About four months after finishing the radiotherapy, it turned out it had not finished with me, and I found my mild breathlessness becoming much more urgent. Quite suddenly I couldn’t climb a flight of stairs without stopping to catch my breath, I couldn’t walk from my bedroom to the adjoining bathroom two steps down without finding myself in a coughing fit; and then I had my first panic attack. The more I coughed the more I gasped for air, the more I gasped for air, the faster and more shallow my breathing became. I could feel the ‘floor’ of my lungs rise higher until there was no more room for any air to be taken in. Without doubt, I was dying of suffocation. It wasn’t a metaphor, it was an inability to breathe, to take in air; and I knew that I wouldn’t survive this attack.

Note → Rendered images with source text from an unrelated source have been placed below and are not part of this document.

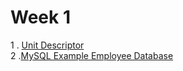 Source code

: # Week 1

1 . [Unit Descriptor](http://www.sqa.org.uk/files/hn/H16W35.pdf)
<br> 2 .[MySQL Example Employee Database](https://dev.mysql.com/doc/employee/en/sakila-structure.html)

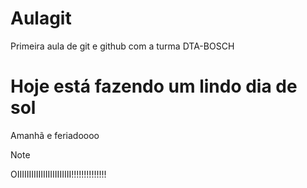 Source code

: # Aulagit
Primeira aula de git e github com a turma DTA-BOSCH

# Hoje está fazendo um lindo dia de sol
Amanhã e feriadoooo

>[!NOTE]
>OIIIIIIIIIIIIIIIIIIIIIII!!!!!!!!!!!!!! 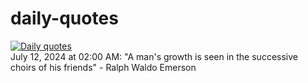 # daily-quotes
[![Daily quotes](https://github.com/ceepu8/daily-quotes/actions/workflows/daily-quote.yml/badge.svg)](https://github.com/ceepu8/daily-quotes/actions/workflows/daily-quote.yml)<br/>
July 12, 2024 at 02:00 AM: "A man's growth is seen in the successive choirs of his friends" - Ralph Waldo Emerson
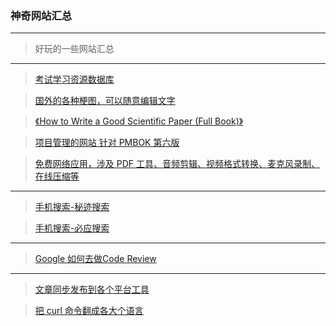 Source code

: ### 神奇网站汇总

---
> 好玩的一些网站汇总
---

> [考试学习资源数据库](http://open.vipexam.org/)

> [国外的各种梗图，可以随意编辑文字]( https://imgflip.com/memetemplates)

> [《How to Write a Good Scientific Paper (Full Book)》](http://t.cn/AinTE3PX)

> [项目管理的网站 针对 PMBOK 第六版](http://hellokittycn.com/chapter/70)

> [免费网络应用，涉及 PDF 工具、音频剪辑、视频格式转换、麦克风录制、在线压缩等](https://123apps.com/cn/)


---
> [手机搜索-秘迹搜索](https://mijisou.com/)

> [手机搜索-必应搜索](https://cn.bing.com/?ensearch=1&FORM=BEHPTB)

----

> [Google 如何去做Code Review](https://www.52cs.com/archives/3322)

---

> [文章同步发布到各个平台工具](https://github.com/crawlab-team/artipub)

> [把 curl 命令翻成各大个语言](https://curl.trillworks.com/)
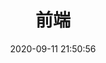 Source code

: ---
pageComponent: 
  name: Catalogue
  data: 
    key: 02.前端
    imgUrl: /img/front-end.jpg
    description: front-end
title: 前端
date: 2020-09-11 21:50:56
permalink: /front-end
sidebar: false
article: false
comment: false
editLink: false
--- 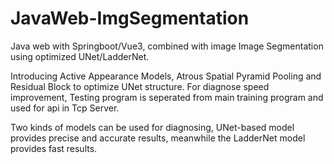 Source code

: # JavaWeb-ImgSegmentation

Java web with Springboot/Vue3, combined with image Image Segmentation using optimized UNet/LadderNet.

Introducing Active Appearance Models, Atrous Spatial Pyramid Pooling and Residual Block to optimize UNet structure. For diagnose speed improvement, Testing program is seperated from main training program and used for api in Tcp Server.

Two kinds of models can be used for diagnosing, UNet-based model provides precise and accurate results, meanwhile the LadderNet model provides fast results.
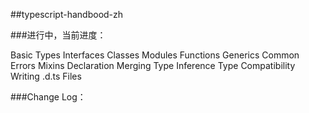 ##typescript-handbood-zh

###进行中，当前进度：

Basic Types 
Interfaces
Classes
Modules
Functions
Generics
Common Errors
Mixins
Declaration Merging
Type Inference
Type Compatibility
Writing .d.ts Files

###Change Log：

I did survive, of course. It took some minutes, though probably not as many minutes as it felt like. Gradually, the coughing died down, and the floor of my lungs dropped so that I could take in more air, until I realised I was still breathing and not about to die. I waited for ten minutes or so to allow my shocked body to calm down. This happened three times when I was on my own, and once when my daughter was here. I described it to the Poet, but I knew that he would understand it as a ‘panic attack’, a great but not life-threatening discomfort. An episode of distress, where dying and suffocation were just dramatic words that I co-opted to convey the horribleness of my experience. What I learned from speaking to Grace, who came from the local hospice to see me, was that the radiotherapy had inflamed my lungs, already scarred from the original pulmonary fibrosis. That was a known risk, but as it was later explained to me, the degree of the scarring and inflammation was much greater than had been expected.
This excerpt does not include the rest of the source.